In Cluster #2 the theory of scale-free networks is the main topic, important authors are Re´ka Albert, Albert-La´szlo´ Baraba´ si, Duncan J. Watts and Mark Granovetter.
Cluster #3 highlights security and data privacy, the main authors are Marco Gruteser, Jason I. Hong, Paul Dourish und Anind K. Dey.
The authors in cluster #4 write about ubiquitous computing, mobile applications with social, local and contextual reference.
In cluster #5 the influence of new forms of communication and the general technological development for our society are examined.
The topics in cluster #6 are sensor networks based on mobile phones.
Compared with the other clusters, cluster #7 is rather hardware-centric and deals with delay tolerant
networks.
This part of the article discusses the derived journal-person network. The bipartite graph contains 151 components with more than one node and consists of 861 authors and 242 journals. In this part, the largest component with 443 authors and 69 journals is discussed.
The nodes represent journals and two journals are connected by an edge when at least one person exists who published in both journals. The weight of an edge correlates to the number of authors who published in both of the connected journals. Thus, the decision on how similar two journals are is left to the authors, the users of the journals, themselves. ... The density of the network is 0.084, it consists of 69 nodes (journals) and 196 edges.
The Pathfinder Network shown in Fig. 3 reaches from the area of human computer interaction (upper left) to the social sciences (upper right):
The network consisting of conferences and persons contains 121 components with more than one node. A component has 7.66 nodes on average (with a standard deviation of 17.29). The largest component includes 185 nodes (see Fig. 4).
– overview services: the primary goal is to get a comprehensive overview of the modeled scientific area
Especially newcomers in a scientific field can have problems acquiring a broad overview of the area. The approach presented here can help to analyze the scientific area more in detail.
The author co-citation network can be used to locate the authors concerning their research interests. The representation as Pathfinder Network is—besides the application of a clustering mechanism—useful to get easily interpretable results. The author cocitation qualifies because the decision concerning the similarity of authors is done by the authors themselves.
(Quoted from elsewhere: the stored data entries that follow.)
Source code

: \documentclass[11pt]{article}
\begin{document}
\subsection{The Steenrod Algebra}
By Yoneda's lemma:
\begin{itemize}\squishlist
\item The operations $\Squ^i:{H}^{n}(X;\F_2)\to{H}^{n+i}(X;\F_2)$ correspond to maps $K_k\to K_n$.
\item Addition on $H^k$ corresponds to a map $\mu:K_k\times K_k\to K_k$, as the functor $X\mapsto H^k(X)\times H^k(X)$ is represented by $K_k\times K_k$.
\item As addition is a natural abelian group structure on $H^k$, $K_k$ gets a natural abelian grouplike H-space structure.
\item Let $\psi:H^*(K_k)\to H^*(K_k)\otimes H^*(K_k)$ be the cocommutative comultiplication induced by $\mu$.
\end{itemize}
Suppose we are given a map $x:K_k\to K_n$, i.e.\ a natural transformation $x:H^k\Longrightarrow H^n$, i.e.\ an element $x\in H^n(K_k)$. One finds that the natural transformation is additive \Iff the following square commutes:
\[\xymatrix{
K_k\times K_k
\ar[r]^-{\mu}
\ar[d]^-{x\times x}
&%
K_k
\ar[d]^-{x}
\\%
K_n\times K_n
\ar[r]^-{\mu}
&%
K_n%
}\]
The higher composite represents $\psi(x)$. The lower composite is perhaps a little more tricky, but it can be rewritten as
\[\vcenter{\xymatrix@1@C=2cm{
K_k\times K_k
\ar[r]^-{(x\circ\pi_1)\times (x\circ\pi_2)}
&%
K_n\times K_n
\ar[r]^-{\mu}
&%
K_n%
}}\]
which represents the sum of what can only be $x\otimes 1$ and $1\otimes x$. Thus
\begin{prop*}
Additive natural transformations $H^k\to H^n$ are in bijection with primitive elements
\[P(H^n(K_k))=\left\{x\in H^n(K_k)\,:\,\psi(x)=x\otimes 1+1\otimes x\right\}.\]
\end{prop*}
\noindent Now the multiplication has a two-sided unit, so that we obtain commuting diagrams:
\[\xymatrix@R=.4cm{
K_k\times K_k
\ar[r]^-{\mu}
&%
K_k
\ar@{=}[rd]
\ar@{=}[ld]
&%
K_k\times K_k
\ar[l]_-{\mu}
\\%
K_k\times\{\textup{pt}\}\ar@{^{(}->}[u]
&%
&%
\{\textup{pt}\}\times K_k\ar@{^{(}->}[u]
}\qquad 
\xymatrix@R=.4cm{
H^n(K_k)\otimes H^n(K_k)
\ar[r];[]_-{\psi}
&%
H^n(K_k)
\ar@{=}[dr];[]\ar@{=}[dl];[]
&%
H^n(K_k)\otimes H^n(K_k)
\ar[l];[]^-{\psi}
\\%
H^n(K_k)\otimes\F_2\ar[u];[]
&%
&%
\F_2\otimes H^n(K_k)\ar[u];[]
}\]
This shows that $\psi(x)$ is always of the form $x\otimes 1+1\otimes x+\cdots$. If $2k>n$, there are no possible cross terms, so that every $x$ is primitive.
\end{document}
A disadvantage is that the picture drawn with author co-citation analysis only shows the past and not the present since it takes a while since a newly published paper won’t get cited immediately.
The collaboration of authors can be visualized using the co-authorship network. This graph can be used to identify definable schools within the scientific field (to get results which can be interpreted easily a clustering mechanism and a Pathfinder Network rendering can help).
A concrete service could allow the user to identify different sub-areas within the scientific field. ... The user has the option to focus his research on interesting sections only (ignoring the other subareas) or to do a more macro-orientated analysis and work on the whole graph.
The analysis of graphs with journals or conferences offers an insight in the communication patterns within the scene: from the perspective of the newcomer, this view on the graph can reveal interesting literature, the more experienced researcher can use this view to identify the best fitting journals for his/her articles.
The network of organizations can help active researchers to identify interesting organizations as career options: if an author specialized in a specific topic it would be favorable to work at an organization which already has influence in the specific area.
– tracking services: one or more nodes of the graph are separately tracked together with a history of their dynamics over a specific time-period. This type of service can unleash its full potential not until the update process of the model can be done automatically, because frequent regular manual model updates are uncomfortable and resource consuming for the user.
If the underlying network can be updated automatically, tracking services can be implemented effectively. These services observe a set of nodes and document their development over time.
– evolution services: these kind of services try to explain the development in the model starting from a given point in time up to the current situation.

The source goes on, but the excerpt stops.